--- Recorded information Enclosed Below ---

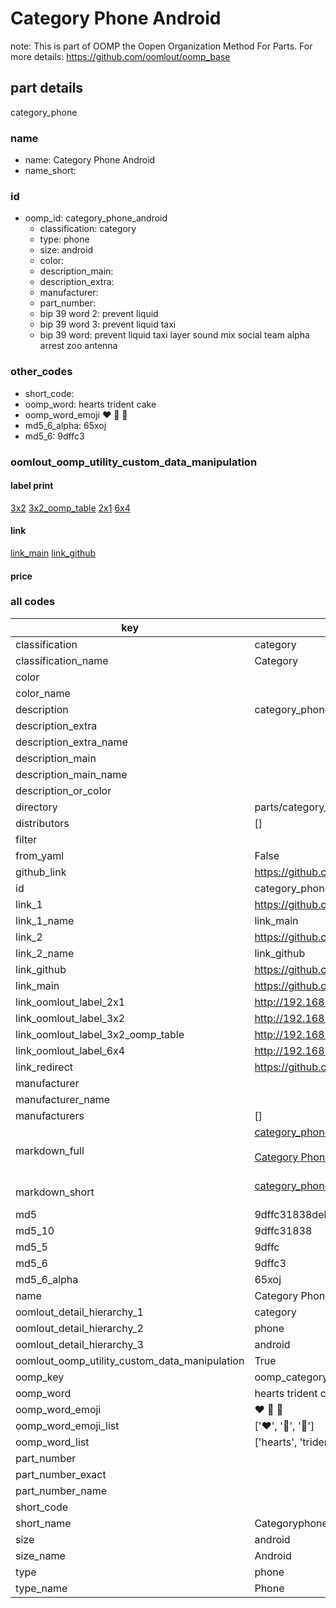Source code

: # Category Phone Android  

note: This is part of OOMP the Oopen Organization Method For Parts. For more details: https://github.com/oomlout/oomp_base

##  part details
  



category_phone



### name
* name: Category Phone Android
* name_short: 
### id
* oomp_id: category_phone_android
  * classification: category
  * type: phone
  * size: android
  * color: 
  * description_main: 
  * description_extra: 
  * manufacturer: 
  * part_number: 
  * bip 39 word 2: prevent liquid
  * bip 39 word 3: prevent liquid taxi
  * bip 39 word: prevent liquid taxi layer sound mix social team alpha arrest zoo antenna

### other_codes
* short_code: 
* oomp_word: hearts trident cake
* oomp_word_emoji :hearts: :trident: :cake:
* md5_6_alpha: 65xoj
* md5_6: 9dffc3






### oomlout_oomp_utility_custom_data_manipulation
#### label print
[3x2](http://192.168.1.245:1112/?label=oomp%2065xoj)
[3x2_oomp_table](http://192.168.1.108:1112/?label=oomp%2065xoj)
[2x1](http://192.168.1.242:1112/?label=oomp%2065xoj)
[6x4](http://192.168.1.55:1112/?label=oomp%2065xoj)    

#### link

[link_main](https://github.com/oomlout/oomlout_oomp_version_1_messy/tree/main/parts/category_phone_android) [link_github](https://github.com/oomlout/oomlout_oomp_version_1_messy/tree/main/parts/category_phone_android)                             

#### price







### all codes 
| key | value |  
| --- | --- |  
| classification | category |  
| classification_name | Category |  
| color |  |  
| color_name |  |  
| description | category_phone |  
| description_extra |  |  
| description_extra_name |  |  
| description_main |  |  
| description_main_name |  |  
| description_or_color |   |  
| directory | parts/category_phone_android |  
| distributors | [] |  
| filter |  |  
| from_yaml | False |  
| github_link | https://github.com/oomlout/oomlout_oomp_part_src/tree/main/parts/category_phone_android |  
| id | category_phone_android |  
| link_1 | https://github.com/oomlout/oomlout_oomp_version_1_messy/tree/main/parts/category_phone_android |  
| link_1_name | link_main |  
| link_2 | https://github.com/oomlout/oomlout_oomp_version_1_messy/tree/main/parts/category_phone_android |  
| link_2_name | link_github |  
| link_github | https://github.com/oomlout/oomlout_oomp_version_1_messy/tree/main/parts/category_phone_android |  
| link_main | https://github.com/oomlout/oomlout_oomp_version_1_messy/tree/main/parts/category_phone_android |  
| link_oomlout_label_2x1 | http://192.168.1.242:1112/?label=oomp%2065xoj |  
| link_oomlout_label_3x2 | http://192.168.1.245:1112/?label=oomp%2065xoj |  
| link_oomlout_label_3x2_oomp_table | http://192.168.1.108:1112/?label=oomp%2065xoj |  
| link_oomlout_label_6x4 | http://192.168.1.55:1112/?label=oomp%2065xoj |  
| link_redirect | https://github.com/oomlout/oomlout_oomp_version_1_messy/tree/main/parts/category_phone_android |  
| manufacturer |  |  
| manufacturer_name |  |  
| manufacturers | [] |  
| markdown_full | [category_phone_android](none)<br>[](none)<br>[Category Phone Android](none)<br><br> |  
| markdown_short | [category_phone_android](none)<br><br> |  
| md5 | 9dffc31838deb9be3867e7e5bce09552 |  
| md5_10 | 9dffc31838 |  
| md5_5 | 9dffc |  
| md5_6 | 9dffc3 |  
| md5_6_alpha | 65xoj |  
| name | Category Phone Android |  
| oomlout_detail_hierarchy_1 | category |  
| oomlout_detail_hierarchy_2 | phone |  
| oomlout_detail_hierarchy_3 | android |  
| oomlout_oomp_utility_custom_data_manipulation | True |  
| oomp_key | oomp_category_phone_android |  
| oomp_word | hearts trident cake |  
| oomp_word_emoji | :hearts: :trident: :cake: |  
| oomp_word_emoji_list | [':hearts:', ':trident:', ':cake:'] |  
| oomp_word_list | ['hearts', 'trident', 'cake'] |  
| part_number |  |  
| part_number_exact |  |  
| part_number_name |  |  
| short_code |  |  
| short_name | Categoryphone |  
| size | android |  
| size_name | Android |  
| type | phone |  
| type_name | Phone |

--- End of Enclosed Recorded information ---

Directions: Filter the entries down to the lines with the word "details" in them.

Response:
note: This is part of OOMP the Oopen Organization Method For Parts. For more details: https://github.com/oomlout/oomp_base
##  part details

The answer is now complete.